# Source material
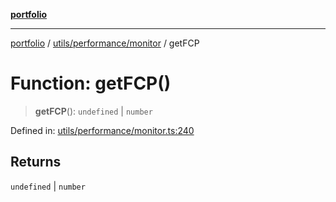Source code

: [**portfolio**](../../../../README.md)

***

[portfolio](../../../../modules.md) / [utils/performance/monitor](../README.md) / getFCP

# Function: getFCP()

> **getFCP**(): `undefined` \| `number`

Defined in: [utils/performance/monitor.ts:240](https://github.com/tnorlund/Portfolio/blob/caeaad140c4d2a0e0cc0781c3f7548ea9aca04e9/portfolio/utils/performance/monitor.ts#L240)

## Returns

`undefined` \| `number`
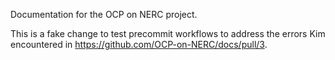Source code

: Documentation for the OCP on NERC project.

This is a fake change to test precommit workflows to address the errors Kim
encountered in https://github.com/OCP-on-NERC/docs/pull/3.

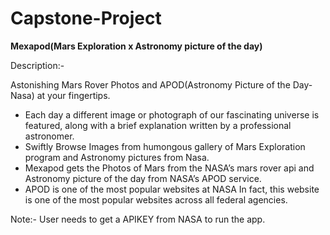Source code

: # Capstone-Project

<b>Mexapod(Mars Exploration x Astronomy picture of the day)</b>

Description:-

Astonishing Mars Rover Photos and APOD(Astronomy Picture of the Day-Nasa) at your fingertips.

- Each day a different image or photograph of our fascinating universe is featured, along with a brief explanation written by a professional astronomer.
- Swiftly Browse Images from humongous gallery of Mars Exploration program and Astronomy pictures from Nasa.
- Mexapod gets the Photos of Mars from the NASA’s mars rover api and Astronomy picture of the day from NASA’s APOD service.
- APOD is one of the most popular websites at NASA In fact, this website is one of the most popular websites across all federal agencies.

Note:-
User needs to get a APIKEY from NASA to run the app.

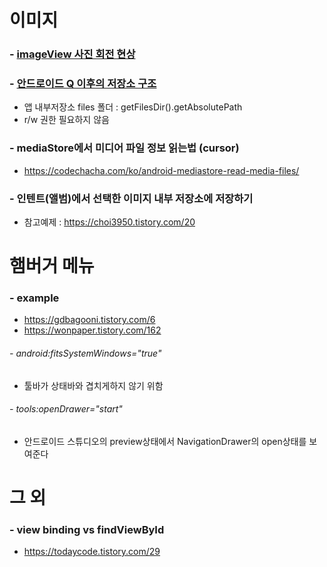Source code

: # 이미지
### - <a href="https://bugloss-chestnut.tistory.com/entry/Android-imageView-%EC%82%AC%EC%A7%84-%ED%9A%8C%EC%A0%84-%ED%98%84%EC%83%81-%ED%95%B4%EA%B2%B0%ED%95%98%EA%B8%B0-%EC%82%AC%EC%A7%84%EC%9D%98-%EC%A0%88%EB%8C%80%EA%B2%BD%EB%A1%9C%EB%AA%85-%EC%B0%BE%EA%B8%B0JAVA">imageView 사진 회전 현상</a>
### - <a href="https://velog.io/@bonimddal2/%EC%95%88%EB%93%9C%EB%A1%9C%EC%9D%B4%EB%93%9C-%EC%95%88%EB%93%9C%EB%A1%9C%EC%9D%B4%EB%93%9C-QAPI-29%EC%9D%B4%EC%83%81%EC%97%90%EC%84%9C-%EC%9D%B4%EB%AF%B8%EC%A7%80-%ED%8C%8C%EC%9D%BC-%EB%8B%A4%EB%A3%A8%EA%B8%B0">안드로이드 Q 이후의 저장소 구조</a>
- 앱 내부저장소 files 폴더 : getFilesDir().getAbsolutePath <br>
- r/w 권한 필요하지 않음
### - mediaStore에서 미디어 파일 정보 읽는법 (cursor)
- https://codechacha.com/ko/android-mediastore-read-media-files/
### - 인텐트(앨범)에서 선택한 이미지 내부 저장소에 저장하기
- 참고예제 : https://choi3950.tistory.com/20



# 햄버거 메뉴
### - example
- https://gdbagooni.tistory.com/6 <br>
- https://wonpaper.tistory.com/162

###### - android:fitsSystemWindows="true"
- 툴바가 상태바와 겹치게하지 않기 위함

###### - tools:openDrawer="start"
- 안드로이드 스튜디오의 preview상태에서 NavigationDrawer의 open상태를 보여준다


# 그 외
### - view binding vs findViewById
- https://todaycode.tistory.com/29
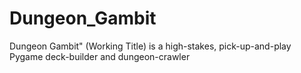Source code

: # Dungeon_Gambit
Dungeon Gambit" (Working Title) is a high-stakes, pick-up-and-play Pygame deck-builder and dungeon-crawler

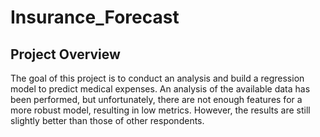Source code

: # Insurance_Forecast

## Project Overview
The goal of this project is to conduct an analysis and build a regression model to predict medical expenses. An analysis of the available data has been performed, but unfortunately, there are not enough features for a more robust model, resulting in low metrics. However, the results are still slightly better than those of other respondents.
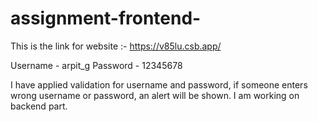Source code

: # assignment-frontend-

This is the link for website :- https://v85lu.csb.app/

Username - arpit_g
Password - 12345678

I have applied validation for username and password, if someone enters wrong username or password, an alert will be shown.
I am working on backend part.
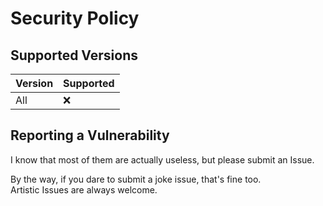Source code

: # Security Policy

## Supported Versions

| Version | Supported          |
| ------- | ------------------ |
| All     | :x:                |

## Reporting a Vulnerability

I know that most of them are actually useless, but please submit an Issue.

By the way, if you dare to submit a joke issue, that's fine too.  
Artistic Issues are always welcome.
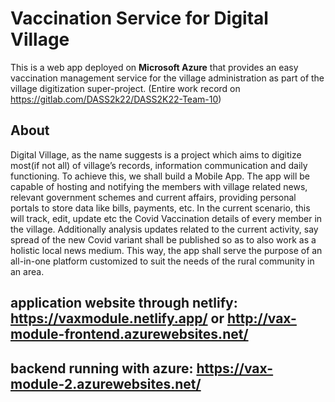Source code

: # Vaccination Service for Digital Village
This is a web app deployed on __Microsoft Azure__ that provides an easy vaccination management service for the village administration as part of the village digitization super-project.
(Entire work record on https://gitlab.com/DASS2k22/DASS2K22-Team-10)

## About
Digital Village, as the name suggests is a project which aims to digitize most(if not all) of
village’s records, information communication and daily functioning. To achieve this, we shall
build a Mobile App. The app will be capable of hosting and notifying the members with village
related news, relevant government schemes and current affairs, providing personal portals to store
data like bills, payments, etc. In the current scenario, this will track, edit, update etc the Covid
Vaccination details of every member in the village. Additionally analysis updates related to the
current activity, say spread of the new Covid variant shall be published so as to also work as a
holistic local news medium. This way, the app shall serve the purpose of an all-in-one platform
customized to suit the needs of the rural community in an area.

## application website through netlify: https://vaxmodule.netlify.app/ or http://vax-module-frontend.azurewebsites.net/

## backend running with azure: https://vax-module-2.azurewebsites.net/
==
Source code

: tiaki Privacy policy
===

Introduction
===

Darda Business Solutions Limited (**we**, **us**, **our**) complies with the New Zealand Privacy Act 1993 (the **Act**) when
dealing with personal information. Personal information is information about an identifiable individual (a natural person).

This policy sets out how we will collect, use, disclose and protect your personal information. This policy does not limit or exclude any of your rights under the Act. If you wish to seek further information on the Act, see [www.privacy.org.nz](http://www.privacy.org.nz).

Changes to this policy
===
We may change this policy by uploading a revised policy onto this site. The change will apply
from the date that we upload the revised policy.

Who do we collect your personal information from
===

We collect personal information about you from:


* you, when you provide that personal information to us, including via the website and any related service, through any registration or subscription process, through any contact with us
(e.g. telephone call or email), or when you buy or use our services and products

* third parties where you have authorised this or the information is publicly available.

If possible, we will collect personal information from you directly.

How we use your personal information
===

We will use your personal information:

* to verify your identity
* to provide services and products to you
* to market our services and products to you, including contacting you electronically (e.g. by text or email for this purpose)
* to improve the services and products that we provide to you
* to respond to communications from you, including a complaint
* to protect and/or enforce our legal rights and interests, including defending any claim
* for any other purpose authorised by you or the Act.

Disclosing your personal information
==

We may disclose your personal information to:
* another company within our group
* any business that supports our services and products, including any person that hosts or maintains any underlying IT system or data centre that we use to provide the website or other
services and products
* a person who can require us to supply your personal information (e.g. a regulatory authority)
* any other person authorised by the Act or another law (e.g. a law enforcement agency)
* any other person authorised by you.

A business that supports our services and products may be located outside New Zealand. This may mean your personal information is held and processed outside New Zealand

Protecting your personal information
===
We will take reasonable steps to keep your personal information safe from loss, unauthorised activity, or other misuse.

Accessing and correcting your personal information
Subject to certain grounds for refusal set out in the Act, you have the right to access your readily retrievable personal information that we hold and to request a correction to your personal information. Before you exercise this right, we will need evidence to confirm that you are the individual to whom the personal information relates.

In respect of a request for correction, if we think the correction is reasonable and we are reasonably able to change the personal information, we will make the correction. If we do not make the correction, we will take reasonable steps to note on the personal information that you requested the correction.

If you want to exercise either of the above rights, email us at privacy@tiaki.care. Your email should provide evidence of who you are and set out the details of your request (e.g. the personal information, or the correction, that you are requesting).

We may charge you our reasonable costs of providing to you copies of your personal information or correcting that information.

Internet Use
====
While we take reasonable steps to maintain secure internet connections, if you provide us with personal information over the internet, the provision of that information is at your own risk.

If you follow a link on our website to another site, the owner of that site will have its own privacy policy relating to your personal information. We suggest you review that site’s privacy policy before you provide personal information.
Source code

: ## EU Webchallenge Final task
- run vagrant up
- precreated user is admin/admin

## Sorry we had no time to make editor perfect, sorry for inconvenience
* * *
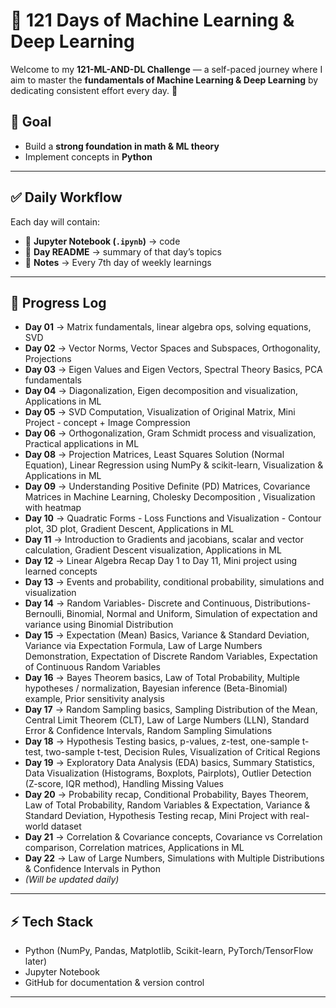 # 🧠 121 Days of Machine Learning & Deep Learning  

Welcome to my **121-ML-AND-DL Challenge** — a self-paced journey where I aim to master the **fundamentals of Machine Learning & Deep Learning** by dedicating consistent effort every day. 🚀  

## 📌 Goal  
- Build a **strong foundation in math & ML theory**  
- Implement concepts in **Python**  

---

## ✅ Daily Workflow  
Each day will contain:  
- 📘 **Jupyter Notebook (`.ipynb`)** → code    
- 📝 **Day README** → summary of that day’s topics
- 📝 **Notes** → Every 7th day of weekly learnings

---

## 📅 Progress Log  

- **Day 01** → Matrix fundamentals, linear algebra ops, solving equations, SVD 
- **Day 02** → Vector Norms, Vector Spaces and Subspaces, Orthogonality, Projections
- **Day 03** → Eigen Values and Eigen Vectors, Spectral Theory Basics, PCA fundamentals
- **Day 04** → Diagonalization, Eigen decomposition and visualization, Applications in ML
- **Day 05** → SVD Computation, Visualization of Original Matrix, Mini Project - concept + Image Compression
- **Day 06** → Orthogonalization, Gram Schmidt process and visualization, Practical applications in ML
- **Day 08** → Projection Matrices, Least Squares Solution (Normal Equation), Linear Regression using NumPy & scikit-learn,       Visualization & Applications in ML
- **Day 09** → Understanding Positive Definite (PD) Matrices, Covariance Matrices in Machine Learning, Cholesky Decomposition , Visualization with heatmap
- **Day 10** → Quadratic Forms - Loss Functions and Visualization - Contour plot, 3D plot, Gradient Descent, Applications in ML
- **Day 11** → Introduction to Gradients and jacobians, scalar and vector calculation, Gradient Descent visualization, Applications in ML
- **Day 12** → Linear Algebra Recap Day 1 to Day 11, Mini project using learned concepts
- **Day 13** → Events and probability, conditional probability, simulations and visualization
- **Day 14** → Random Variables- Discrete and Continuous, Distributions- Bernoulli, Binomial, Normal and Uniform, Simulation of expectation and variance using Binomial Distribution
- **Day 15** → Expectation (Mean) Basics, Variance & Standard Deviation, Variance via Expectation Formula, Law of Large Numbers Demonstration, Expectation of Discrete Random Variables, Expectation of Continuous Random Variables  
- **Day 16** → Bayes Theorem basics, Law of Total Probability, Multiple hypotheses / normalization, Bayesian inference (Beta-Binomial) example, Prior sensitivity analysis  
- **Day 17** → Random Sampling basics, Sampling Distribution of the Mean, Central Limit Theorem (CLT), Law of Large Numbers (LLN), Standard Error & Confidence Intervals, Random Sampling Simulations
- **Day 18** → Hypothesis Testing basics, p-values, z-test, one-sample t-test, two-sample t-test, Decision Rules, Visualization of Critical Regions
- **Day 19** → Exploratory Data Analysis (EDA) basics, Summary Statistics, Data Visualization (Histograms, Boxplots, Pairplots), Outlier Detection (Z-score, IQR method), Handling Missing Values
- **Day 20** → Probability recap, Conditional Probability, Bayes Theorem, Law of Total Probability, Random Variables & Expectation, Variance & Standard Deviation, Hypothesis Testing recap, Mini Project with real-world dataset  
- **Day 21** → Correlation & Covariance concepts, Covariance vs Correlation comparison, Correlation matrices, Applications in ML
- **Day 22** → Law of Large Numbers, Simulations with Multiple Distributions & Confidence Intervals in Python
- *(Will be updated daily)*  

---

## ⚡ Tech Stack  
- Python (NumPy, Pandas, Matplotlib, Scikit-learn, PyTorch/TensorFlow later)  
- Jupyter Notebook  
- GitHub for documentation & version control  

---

# Task goal
Please reproduce exactly the lines in the listing above from the one containing "village’s records, information" through the one containing "data like bills, payments, etc.", both included, and nothing more.

# Response
village’s records, information communication and daily functioning. To achieve this, we shall
build a Mobile App. The app will be capable of hosting and notifying the members with village
related news, relevant government schemes and current affairs, providing personal portals to store
data like bills, payments, etc. In the current scenario, this will track, edit, update etc the Covid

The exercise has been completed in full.